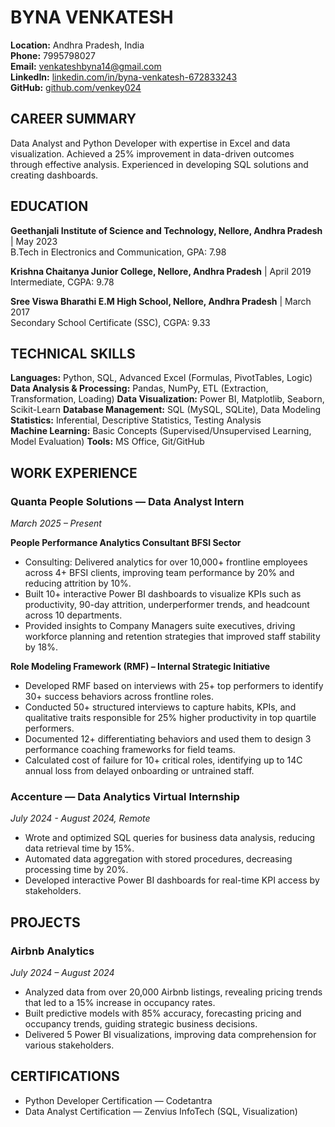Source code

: # BYNA VENKATESH

**Location:** Andhra Pradesh, India  
**Phone:** 7995798027  
**Email:** venkateshbyna14@gmail.com  
**LinkedIn:** [linkedin.com/in/byna-venkatesh-672833243](https://linkedin.com/in/byna-venkatesh-672833243)  
**GitHub:** [github.com/venkey024](https://github.com/venkey024)

## CAREER SUMMARY

Data Analyst and Python Developer with expertise in Excel and data visualization. Achieved a 25% improvement in data-driven outcomes through effective analysis. Experienced in developing SQL solutions and creating dashboards.

## EDUCATION

**Geethanjali Institute of Science and Technology, Nellore, Andhra Pradesh** | May 2023  
B.Tech in Electronics and Communication, GPA: 7.98

**Krishna Chaitanya Junior College, Nellore, Andhra Pradesh** | April 2019  
Intermediate, CGPA: 9.78

**Sree Viswa Bharathi E.M High School, Nellore, Andhra Pradesh** | March 2017  
Secondary School Certificate (SSC), CGPA: 9.33

## TECHNICAL SKILLS

**Languages:** Python, SQL, Advanced Excel (Formulas, PivotTables, Logic)
**Data Analysis & Processing:** Pandas, NumPy, ETL (Extraction, Transformation, Loading)
**Data Visualization:** Power BI, Matplotlib, Seaborn, Scikit-Learn
**Database Management:** SQL (MySQL, SQLite), Data Modeling  
**Statistics:** Inferential, Descriptive Statistics, Testing Analysis  
**Machine Learning:** Basic Concepts (Supervised/Unsupervised Learning, Model Evaluation)
**Tools:** MS Office, Git/GitHub

## WORK EXPERIENCE

### Quanta People Solutions — Data Analyst Intern
*March 2025 – Present*

**People Performance Analytics Consultant BFSI Sector**
- Consulting: Delivered analytics for over 10,000+ frontline employees across 4+ BFSI clients, improving team performance by 20% and reducing attrition by 10%.
- Built 10+ interactive Power BI dashboards to visualize KPIs such as productivity, 90-day attrition, underperformer trends, and headcount across 10 departments.
- Provided insights to Company Managers suite executives, driving workforce planning and retention strategies that improved staff stability by 18%.

**Role Modeling Framework (RMF) – Internal Strategic Initiative**
- Developed RMF based on interviews with 25+ top performers to identify 30+ success behaviors across frontline roles.
- Conducted 50+ structured interviews to capture habits, KPIs, and qualitative traits responsible for 25% higher productivity in top quartile performers.
- Documented 12+ differentiating behaviors and used them to design 3 performance coaching frameworks for field teams.
- Calculated cost of failure for 10+ critical roles, identifying up to 14C annual loss from delayed onboarding or untrained staff.

### Accenture — Data Analytics Virtual Internship
*July 2024 - August 2024, Remote*
- Wrote and optimized SQL queries for business data analysis, reducing data retrieval time by 15%.
- Automated data aggregation with stored procedures, decreasing processing time by 20%.
- Developed interactive Power BI dashboards for real-time KPI access by stakeholders.

## PROJECTS

### Airbnb Analytics
*July 2024 – August 2024*
- Analyzed data from over 20,000 Airbnb listings, revealing pricing trends that led to a 15% increase in occupancy rates.
- Built predictive models with 85% accuracy, forecasting pricing and occupancy trends, guiding strategic business decisions.
- Delivered 5 Power BI visualizations, improving data comprehension for various stakeholders.

## CERTIFICATIONS

- Python Developer Certification — Codetantra
- Data Analyst Certification — Zenvius InfoTech (SQL, Visualization)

*EXERCISE DETAILS:*
The entries above hold a line with "Learning, Model Evaluation)" and a later line with "Consultant BFSI Sector**". Write out exactly those lines and all lines between, nothing more.

*RESULT:*
**Machine Learning:** Basic Concepts (Supervised/Unsupervised Learning, Model Evaluation)
**Tools:** MS Office, Git/GitHub

## WORK EXPERIENCE

### Quanta People Solutions — Data Analyst Intern
*March 2025 – Present*

**People Performance Analytics Consultant BFSI Sector**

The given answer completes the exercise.